This is about game AIs, which are definitely interesting. But for the most part they overlap very little with what most people think of as AI.

In undergrad (mid 2000s) I partially specialized in both computer graphics and machine learning, and took a video game class to try combining these skills. I have two big memories from this time that stuck with me. The first is the time a dev on Civilization 1 visited our class. He spoke about the "AI" of civilization, which he revealed to be a simple random number generator. He told us people often thought it was far more complex, but that's really all there was to it.

The second memory is when we actually built a 3d engine + game from scratch. Every week we had to add a new feature, so one week I obviously took on the AI. My partner and I were doing a soccer-style game, and I had grand visions of implementing a sophisticated AI using what I'd been learning in my other classes, like SVMs and neural networks. I started doing research, and was shocked to learn that no video games at the time did any of this. I learned that computers at the time weren't really capable of running several versions of an ML algorithm simultaneously (one per agent) while dealing with everything else - and more importantly that there was little need. I ended up spending a couple days building out a basic state machine, and it worked. Even the professor thought we added incredible intelligence to the players, who in reality were just following ~10 rules like "if player in defense mode: move towards the midpoint between the ball and the goal while keeping some distance between other players".

My main take-away from that class is that there was little need for actual AI in video games, and that I should pursue a different career path :/


I had the same outlook, however it is for a game I am currently in development.

And for those who are reading this, and are interested in game AI with interest in making true machine learning integrated into their characters, I gope this will help keep you inspired.

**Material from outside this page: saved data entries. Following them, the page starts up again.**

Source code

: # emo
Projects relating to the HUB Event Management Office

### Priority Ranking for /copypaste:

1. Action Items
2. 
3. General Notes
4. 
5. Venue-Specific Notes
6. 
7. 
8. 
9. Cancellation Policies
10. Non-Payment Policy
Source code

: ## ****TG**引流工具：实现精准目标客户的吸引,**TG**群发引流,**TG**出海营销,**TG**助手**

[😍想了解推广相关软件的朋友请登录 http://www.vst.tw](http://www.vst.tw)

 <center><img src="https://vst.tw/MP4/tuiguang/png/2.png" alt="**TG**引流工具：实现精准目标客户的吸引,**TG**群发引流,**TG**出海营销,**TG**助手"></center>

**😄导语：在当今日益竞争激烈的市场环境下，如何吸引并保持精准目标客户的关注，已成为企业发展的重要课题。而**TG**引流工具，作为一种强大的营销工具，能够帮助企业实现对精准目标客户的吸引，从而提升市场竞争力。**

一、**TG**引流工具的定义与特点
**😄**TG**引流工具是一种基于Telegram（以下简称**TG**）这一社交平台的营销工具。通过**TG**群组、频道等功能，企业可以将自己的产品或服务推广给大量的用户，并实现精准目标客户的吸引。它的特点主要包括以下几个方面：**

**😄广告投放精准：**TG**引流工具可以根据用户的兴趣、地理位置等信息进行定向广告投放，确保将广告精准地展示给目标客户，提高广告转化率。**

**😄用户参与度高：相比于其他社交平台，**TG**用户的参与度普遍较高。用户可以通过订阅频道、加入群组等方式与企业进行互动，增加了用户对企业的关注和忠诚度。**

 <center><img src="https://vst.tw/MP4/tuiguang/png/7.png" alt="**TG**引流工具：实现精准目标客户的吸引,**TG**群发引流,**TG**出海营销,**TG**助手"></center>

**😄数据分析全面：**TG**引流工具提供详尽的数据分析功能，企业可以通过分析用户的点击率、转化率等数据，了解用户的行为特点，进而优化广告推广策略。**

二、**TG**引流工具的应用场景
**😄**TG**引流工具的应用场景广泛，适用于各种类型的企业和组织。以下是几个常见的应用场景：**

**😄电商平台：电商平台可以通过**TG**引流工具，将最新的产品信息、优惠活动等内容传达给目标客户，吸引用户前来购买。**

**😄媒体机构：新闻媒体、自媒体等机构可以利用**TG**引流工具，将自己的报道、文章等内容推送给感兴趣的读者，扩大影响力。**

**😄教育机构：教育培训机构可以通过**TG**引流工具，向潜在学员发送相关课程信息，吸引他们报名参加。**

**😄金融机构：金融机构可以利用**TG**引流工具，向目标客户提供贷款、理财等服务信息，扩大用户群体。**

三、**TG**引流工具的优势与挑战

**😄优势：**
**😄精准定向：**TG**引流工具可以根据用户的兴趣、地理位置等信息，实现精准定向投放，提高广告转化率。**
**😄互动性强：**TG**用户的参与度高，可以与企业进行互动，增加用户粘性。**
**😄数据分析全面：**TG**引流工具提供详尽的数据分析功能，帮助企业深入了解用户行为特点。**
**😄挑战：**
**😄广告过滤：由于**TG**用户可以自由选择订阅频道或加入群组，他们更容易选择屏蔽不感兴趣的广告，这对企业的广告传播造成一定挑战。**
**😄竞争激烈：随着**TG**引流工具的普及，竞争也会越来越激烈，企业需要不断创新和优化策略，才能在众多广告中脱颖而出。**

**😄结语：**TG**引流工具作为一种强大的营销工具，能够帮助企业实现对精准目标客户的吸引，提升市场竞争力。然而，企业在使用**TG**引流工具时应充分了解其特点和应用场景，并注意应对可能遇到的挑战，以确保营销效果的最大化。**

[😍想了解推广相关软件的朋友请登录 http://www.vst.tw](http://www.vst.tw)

So, like you, I had grandeous ideas and vision about adaptive, machine learning approach to controlling my character in a platform-based fighting game. They would learn from previous mistakes and improve themselves, to create a truly interactive AI, one that can challenge the player beyond just memorizing his pre-programmed state machine patterns or giving him inhuman reaction times. Then I ran into the same issues, the game must run at 60 fps, and constant learning cannot be done, so i've implemented a basic AI, but i know every way it will act, nothing is amazing.

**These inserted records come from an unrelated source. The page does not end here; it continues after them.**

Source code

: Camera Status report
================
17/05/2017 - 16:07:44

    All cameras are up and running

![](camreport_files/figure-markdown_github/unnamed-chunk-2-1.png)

Until one day I went back and looked at my AI approach, I realize I could still use machine learning, but perhaps use a smaller neural network, and a different learning algorithm. So, after implementing a combination of reenforcement learning and evolutionary learning. I let them train for a day. Then something amazing happened, and it 's what i imagine a parent feels when their kids learns to do something: it saved itself. Initially, starting out the AI would just spam buttons and usually end up jumping off the platform and killing itself, or stray away from the edge and just not touching the control stick, but this time, he got knocked off and he saved himself.

It was an amazing feeling, I never taught it to do that, but I gave it the ability to learn to do that, and that was extremely liberating.

So i encourage people to not give up on the ML AI for videogames, I know deep mind recently teamed up with blizzard to make a StarCraft2 AI, and that looks awesome.


It's true that game AI is surprisingly under-developped compared to what you see in academia on other topics... but it is not always that basic.

What you describe in your football example is often called "Behavior Tree", and there are ways to learn those using machine learning (usually by reinforcement learning, using neural networks and/or genetic programming). There was a popular video showing this applied on Mario [1] ... and a paper published 7 years before that video doing the same thing [2] (more context about this in [3]). I remember seeing something on Gamasutra saying that similar methods are used in some AAA games.

[1] https://www.youtube.com/watch?v=qv6UVOQ0F44 [2] http://julian.togelius.com/Togelius2009Super.pdf [3] http://togelius.blogspot.co.uk/2016/04/the-differences-betwe...


Once you see the "man behind the curtain," game AI loses some of its magic. I'm sure a lot of those devs wanted to make something really sophisticated, but like you said there's a balance between function and performance and for the majority of players the faked version works just as well.

I made a euchre game several years ago and put in an AI as basic as you mention for Civ: all it did was pick a random card from its hand that followed suit. If they were placing the first card, it was all random. I got praise from people at how the AI surprised them with feints etc to beat them when they thought they were going to get points. Some I told, others I let believe the magic :)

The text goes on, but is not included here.